Çevik, yaptığı açıklamada, eğitimin, toplumlar için önemli olduğunu söyleyerek, özel okullara dair değerlendirmelerde bulundu.
Çevik, Türkiye genelinde 4 sene evvel 6 bin 710 olan özel okul sayısı, aradan geçen zaman yüzde 74 artarak 11 bin 694'e çıktığını, bu okullara giden öğrenci sayısı ise 1 milyon 400 bini geçtiğini bildirdi.
Özel okulların sayısı artması ve resmi okullardaki öğrencilerin özel okullara geçmesiyle hem devlet okulları kontenjan olarak biraz azaldığını hem de özel okullarda daha rekabetçi bir ortamın oluştuğunu söyleyen Çevik, bu sayede eğitim-öğretimde kalitenin arttığını söyledi.
Özel okullaşma oranı yüzde 25'e ulaştığı gelişmiş ülkeler olduğunu söyleyen Çevik, "Türkiye, henüz onlara göre geride ama oran giderek artıyor.
Şu anda özel okul sayısı toplam içindeki payının yüzde 15 civarında olduğunu, bu okulların büyük şehirlerde yoğunlaştığını söyleyen Çevik, devlet okullarında 15 milyon öğrenci eğitim-öğretim görürken, özel okullardaki sayının ise 1,4 milyonu geçtiğini söyledi.
Çevik, Türkiye'deki özel okullarda ortalama 65 kişi istihdam edildiğini düşündüklerinde toplamda istihdam sayısı 750 bin kişiyi geçtiğini, bu rakamın çok önemli olduğunu söyledi.
Eğitimdeki rekabet kaliteyi artırıyor
Ahmet Çevik, eğitim sektöründe ciddi bir rekabet olduğunu, bu rekabetin kaliteyi artırdığını belirterek, şu değerlendirmelerde bulundu:
Farklı sektörlerdeki rekabete bakıldığında eğitim alanındaki rekabetin çok daha erdemli olduğu söylenebilir. Rekabet, kaliteyi artıran bir unsurdur. Özel okulların rekabeti kaliteyi artırıyor.
Özel okulların bir ihtiyaç olduğunu düşünüyoruz. Biz eğitimciyiz. Yaptığımız iş insana dair. Bir kayıt daha çok alacağız diye, biraz daha çok kazanacağız diye temel amacımızdan uzaklaşamayız.
Özel okullar, devlet okullarındaki eğitim kalitesinin de artmasını sağlamaktadır. Özel okullara öğrencilerin gitmesiyle devlet okullarındaki sınıf mevcutlarında da düşüşler olmaktadır. Bu da devlet okullarında verilen eğitimin kalitesini artırmaktadır.

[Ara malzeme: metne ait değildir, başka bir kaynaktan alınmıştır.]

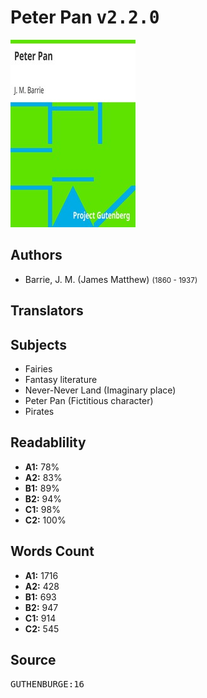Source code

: # Peter Pan <kbd>v2.2.0</kbd>

![](./cover.medium.jpg "")

## Authors


 - Barrie, J. M. (James Matthew) <small>(1860 - 1937)</small>

## Translators



## Subjects


 - Fairies
 - Fantasy literature
 - Never-Never Land (Imaginary place)
 - Peter Pan (Fictitious character)
 - Pirates

## Readablility


 - **A1:** 78%
 - **A2:** 83%
 - **B1:** 89%
 - **B2:** 94%
 - **C1:** 98%
 - **C2:** 100%

## Words Count


 - **A1:** 1716
 - **A2:** 428
 - **B1:** 693
 - **B2:** 947
 - **C1:** 914
 - **C2:** 545

## Source


<kbd>GUTHENBURGE:16</kbd>
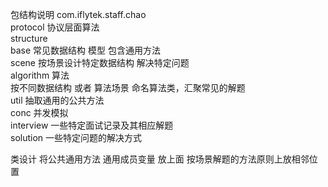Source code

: 包结构说明 
com.iflytek.staff.chao  
    protocol  协议层面算法  
    structure    
        base 常见数据结构   模型 包含通用方法  
        scene 按场景设计特定数据结构  解决特定问题  
    algorithm  算法    
        按不同数据结构 或者 算法场景 命名算法类，汇聚常见的解题  
    util  抽取通用的公共方法  
    conc 并发模拟   
    interview 一些特定面试记录及其相应解题  
    solution 一些特定问题的解决方式

类设计
  将公共通用方法 通用成员变量 放上面 
  按场景解题的方法原则上放相邻位置 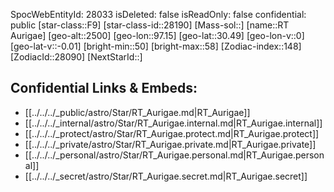 ﻿---
location: [30.49,97.15,2500]
type: Star
tags:
- astro/Star

---
SpocWebEntityId: 28033
isDeleted: false
isReadOnly: false
confidential: public
[star-class::F9]
[star-class-id::28190]
[Mass-sol::]
[name::RT Aurigae]
[geo-alt::2500]
[geo-lon::97.15]
[geo-lat::30.49]
[geo-lon-v::0]
[geo-lat-v::-0.01]
[bright-min::50]
[bright-max::58]
[Zodiac-index::148]
[ZodiacId::28090]
[NextStarId::]



## Confidential Links & Embeds: 
- [[../../../_public/astro/Star/RT_Aurigae.md|RT_Aurigae]] 
- [[../../../_internal/astro/Star/RT_Aurigae.internal.md|RT_Aurigae.internal]] 
- [[../../../_protect/astro/Star/RT_Aurigae.protect.md|RT_Aurigae.protect]] 
- [[../../../_private/astro/Star/RT_Aurigae.private.md|RT_Aurigae.private]] 
- [[../../../_personal/astro/Star/RT_Aurigae.personal.md|RT_Aurigae.personal]] 
- [[../../../_secret/astro/Star/RT_Aurigae.secret.md|RT_Aurigae.secret]] 
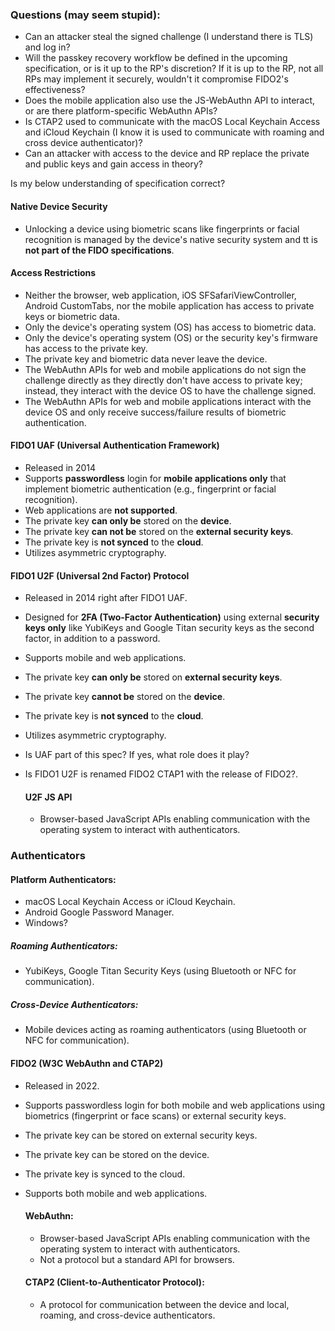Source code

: ### Questions (may seem stupid):
- Can an attacker steal the signed challenge (I understand there is TLS) and log in?
- Will the passkey recovery workflow be defined in the upcoming specification, or is it up to the RP's discretion? If it is up to the RP, not all RPs may implement it securely, wouldn't it compromise FIDO2's effectiveness?
- Does the mobile application also use the JS-WebAuthn API to interact, or are there platform-specific WebAuthn APIs?
- Is CTAP2 used to communicate with the macOS Local Keychain Access and iCloud Keychain (I know it is used to communicate with roaming and cross device authenticator)?
- Can an attacker with access to the device and RP replace the private and public keys and gain access in theory? 


Is my below understanding of specification correct?

#### Native Device Security
- Unlocking a device using biometric scans like fingerprints or facial recognition is managed by the device's native security system and tt is **not part of the FIDO specifications**.

#### Access Restrictions
- Neither the browser, web application, iOS SFSafariViewController, Android CustomTabs, nor the mobile application has access to private keys or biometric data.
- Only the device's operating system (OS) has access to biometric data.
- Only the device's operating system (OS) or the security key's firmware has access to the private key.
- The private key and biometric data never leave the device.
- The WebAuthn APIs for web and mobile applications do not sign the challenge directly as they directly don't have access to private key; instead, they interact with the device OS to have the challenge signed.
- The WebAuthn APIs for web and mobile applications interact with the device OS and only receive success/failure results of biometric authentication.

#### FIDO1 UAF (Universal Authentication Framework)
- Released in 2014
- Supports **passwordless** login for **mobile applications only** that implement biometric authentication (e.g., fingerprint or facial recognition).
- Web applications are **not supported**.
- The private key **can only be** stored on the **device**.
- The private key **can not be** stored on the **external security keys**.
- The private key is **not synced** to the **cloud**.
- Utilizes asymmetric cryptography.
#### FIDO1 U2F (Universal 2nd Factor) Protocol
- Released in 2014 right after FIDO1 UAF.
- Designed for **2FA (Two-Factor Authentication)** using external **security keys only** like YubiKeys and Google Titan security keys as the second factor, in addition to a password.
- Supports mobile and web applications.
- The private key **can only be** stored on **external security keys**.
- The private key **cannot be** stored on the **device**.
- The private key is **not synced** to the **cloud**.
- Utilizes asymmetric cryptography.
- Is UAF part of this spec? If yes, what role does it play?
- Is FIDO1 U2F is renamed FIDO2 CTAP1 with the release of FIDO2?.

  #### U2F JS API
  -  Browser-based JavaScript APIs enabling communication with the operating system to interact with authenticators.

### Authenticators
#### Platform Authenticators:
  - macOS Local Keychain Access or iCloud Keychain.
  - Android Google Password Manager.
  - Windows?

##### Roaming Authenticators:
  - YubiKeys, Google Titan Security Keys (using Bluetooth or NFC for communication).

##### Cross-Device Authenticators:
  - Mobile devices acting as roaming authenticators (using Bluetooth or NFC for communication).

#### FIDO2 (W3C WebAuthn and CTAP2)
- Released in 2022.
- Supports passwordless login for both mobile and web applications using biometrics (fingerprint or face scans) or external security keys.
- The private key can be stored on external security keys.
- The private key can be stored on the device.
- The private key is synced to the cloud.
- Supports both mobile and web applications.

  #### WebAuthn:
  - Browser-based JavaScript APIs enabling communication with the operating system to interact with authenticators.
  - Not a protocol but a standard API for browsers.

  #### CTAP2 (Client-to-Authenticator Protocol):
  - A protocol for communication between the device and local, roaming, and cross-device authenticators.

Çevik, özel okulların doluluk oranının yüzde 52 civarında olduğunu, yüzde 48 boşluk bulunduğunu ifade ederek, eğitime harcanan paranın israf olarak görülmemesi gerektiğini, çocuklara bırakılacak en büyük mirasın onların eğitimi olduğunu söyledi.
Çevik, "Çocuklarımız mutsuzsa bizim de mutlu olmamız mümkün değil. Onların mutluluğunun yolu ise doğru eğitim ve onun için en doğru olan okuldan geçiyor. Bu yüzden velilerin okul tercihlerine dikkat etmesi gerekiyor.
Akademik başarı tek başına yeterli değil
ÖZ-KUR-DER Yönetim Kurulu Üyesi Çevik, eğitimin, toplumların inşasında kritik bir noktada durduğunu vurgulayarak, Türkiye'nin geldiği noktada, eğitimde niceliksel anlamda önemli bir mesafe katedildiğini söyledi.
Çevik, "Genel çerçevede bakarsak özel öğretim kurumları şu anda ülkemiz eğitim sisteminde önemli, değerli bir yere sahiptir. Bütün devlet okullarına da örnek olacak okullarımız var. Serbest piyasa koşulları çerçevesinde eğitim ve kalite odaklı özel okulların ayakta kalacağını öngörüyoruz.
Yeni nesil eğitim modelinde akademik başarının gerekli olduğunu ancak tek başına yeterli olmayacağını savunan Çevik, şunları söyledi:
Akademik başarıya ek olarak İngilizce, bilişim, spor, sanat ve kişisel gelişim gibi becerilerle de donatılması gerekiyor. Bunların yanı sıra etik, üretim, girişim, oyun ve oyunlaştırma, mutluluk, sevgi gibi bazı kavram ve değerlerle yetiştirilmesi gerekiyor. Akademik başarı gerekli ama tek başına yeterli değildir. Yeterli hale getirebilmek için diğer beceri ve değerler de gerekiyor.